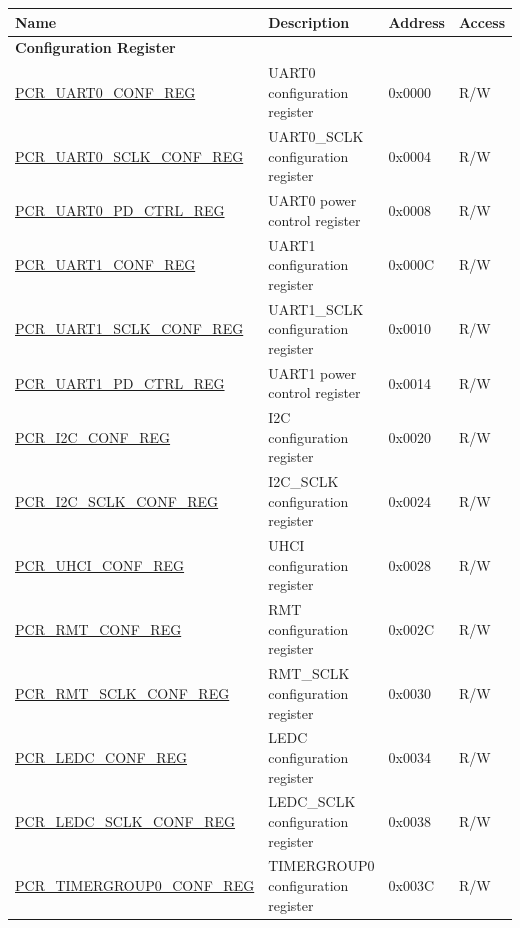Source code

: \begin{longtable}{ | p{6cm} | p{7.2cm} | p{1.3cm} | p{1cm} | }
\hline\rowcolor{lightgray}
\textbf{Name} & \textbf{Description} &  \textbf{Address} & \textbf{Access} \\ \hline
\endhead
\multicolumn{4}{|l|}{\textbf{Configuration Register}} \\ \hline
\hyperref[regdesc:PCRUART0CONFREG]{PCR\_UART0\_CONF\_REG} & UART0 configuration register & 0x0000 & R/W \\ \hline
\hyperref[regdesc:PCRUART0SCLKCONFREG]{PCR\_UART0\_SCLK\_CONF\_REG} & UART0\_SCLK configuration register & 0x0004 & R/W \\ \hline
\hyperref[regdesc:PCRUART0PDCTRLREG]{PCR\_UART0\_PD\_CTRL\_REG} & UART0 power control register & 0x0008 & R/W \\ \hline
\hyperref[regdesc:PCRUART1CONFREG]{PCR\_UART1\_CONF\_REG} & UART1 configuration register & 0x000C & R/W \\ \hline
\hyperref[regdesc:PCRUART1SCLKCONFREG]{PCR\_UART1\_SCLK\_CONF\_REG} & UART1\_SCLK configuration register & 0x0010 & R/W \\ \hline
\hyperref[regdesc:PCRUART1PDCTRLREG]{PCR\_UART1\_PD\_CTRL\_REG} & UART1 power control register & 0x0014 & R/W \\ \hline
\hyperref[regdesc:PCRI2CCONFREG]{PCR\_I2C\_CONF\_REG} & I2C configuration register & 0x0020 & R/W \\ \hline
\hyperref[regdesc:PCRI2CSCLKCONFREG]{PCR\_I2C\_SCLK\_CONF\_REG} & I2C\_SCLK configuration register & 0x0024 & R/W \\ \hline
\hyperref[regdesc:PCRUHCICONFREG]{PCR\_UHCI\_CONF\_REG} & UHCI configuration register & 0x0028 & R/W \\ \hline
\hyperref[regdesc:PCRRMTCONFREG]{PCR\_RMT\_CONF\_REG} & RMT configuration register & 0x002C & R/W \\ \hline
\hyperref[regdesc:PCRRMTSCLKCONFREG]{PCR\_RMT\_SCLK\_CONF\_REG} & RMT\_SCLK configuration register & 0x0030 & R/W \\ \hline
\hyperref[regdesc:PCRLEDCCONFREG]{PCR\_LEDC\_CONF\_REG} & LEDC configuration register & 0x0034 & R/W \\ \hline
\hyperref[regdesc:PCRLEDCSCLKCONFREG]{PCR\_LEDC\_SCLK\_CONF\_REG} & LEDC\_SCLK configuration register & 0x0038 & R/W \\ \hline
\hyperref[regdesc:PCRTIMERGROUP0CONFREG]{PCR\_TIMERGROUP0\_CONF\_REG} & TIMERGROUP0 configuration register & 0x003C & R/W \\ \hline

\end{longtable}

▸ **Exercise**: The answer is a faithful copy of the records above, with the pictures removed.

▸ **Solution for this problem**:
Source code

: \begin{longtable}{ | p{6cm} | p{7.2cm} | p{1.3cm} | p{1cm} | }
\hline\rowcolor{lightgray}
\textbf{Name} & \textbf{Description} &  \textbf{Address} & \textbf{Access} \\ \hline
\endhead
\multicolumn{4}{|l|}{\textbf{Configuration Register}} \\ \hline
\hyperref[regdesc:PCRUART0CONFREG]{PCR\_UART0\_CONF\_REG} & UART0 configuration register & 0x0000 & R/W \\ \hline
\hyperref[regdesc:PCRUART0SCLKCONFREG]{PCR\_UART0\_SCLK\_CONF\_REG} & UART0\_SCLK configuration register & 0x0004 & R/W \\ \hline
\hyperref[regdesc:PCRUART0PDCTRLREG]{PCR\_UART0\_PD\_CTRL\_REG} & UART0 power control register & 0x0008 & R/W \\ \hline
\hyperref[regdesc:PCRUART1CONFREG]{PCR\_UART1\_CONF\_REG} & UART1 configuration register & 0x000C & R/W \\ \hline
\hyperref[regdesc:PCRUART1SCLKCONFREG]{PCR\_UART1\_SCLK\_CONF\_REG} & UART1\_SCLK configuration register & 0x0010 & R/W \\ \hline
\hyperref[regdesc:PCRUART1PDCTRLREG]{PCR\_UART1\_PD\_CTRL\_REG} & UART1 power control register & 0x0014 & R/W \\ \hline
\hyperref[regdesc:PCRI2CCONFREG]{PCR\_I2C\_CONF\_REG} & I2C configuration register & 0x0020 & R/W \\ \hline
\hyperref[regdesc:PCRI2CSCLKCONFREG]{PCR\_I2C\_SCLK\_CONF\_REG} & I2C\_SCLK configuration register & 0x0024 & R/W \\ \hline
\hyperref[regdesc:PCRUHCICONFREG]{PCR\_UHCI\_CONF\_REG} & UHCI configuration register & 0x0028 & R/W \\ \hline
\hyperref[regdesc:PCRRMTCONFREG]{PCR\_RMT\_CONF\_REG} & RMT configuration register & 0x002C & R/W \\ \hline
\hyperref[regdesc:PCRRMTSCLKCONFREG]{PCR\_RMT\_SCLK\_CONF\_REG} & RMT\_SCLK configuration register & 0x0030 & R/W \\ \hline
\hyperref[regdesc:PCRLEDCCONFREG]{PCR\_LEDC\_CONF\_REG} & LEDC configuration register & 0x0034 & R/W \\ \hline
\hyperref[regdesc:PCRLEDCSCLKCONFREG]{PCR\_LEDC\_SCLK\_CONF\_REG} & LEDC\_SCLK configuration register & 0x0038 & R/W \\ \hline
\hyperref[regdesc:PCRTIMERGROUP0CONFREG]{PCR\_TIMERGROUP0\_CONF\_REG} & TIMERGROUP0 configuration register & 0x003C & R/W \\ \hline

\end{longtable}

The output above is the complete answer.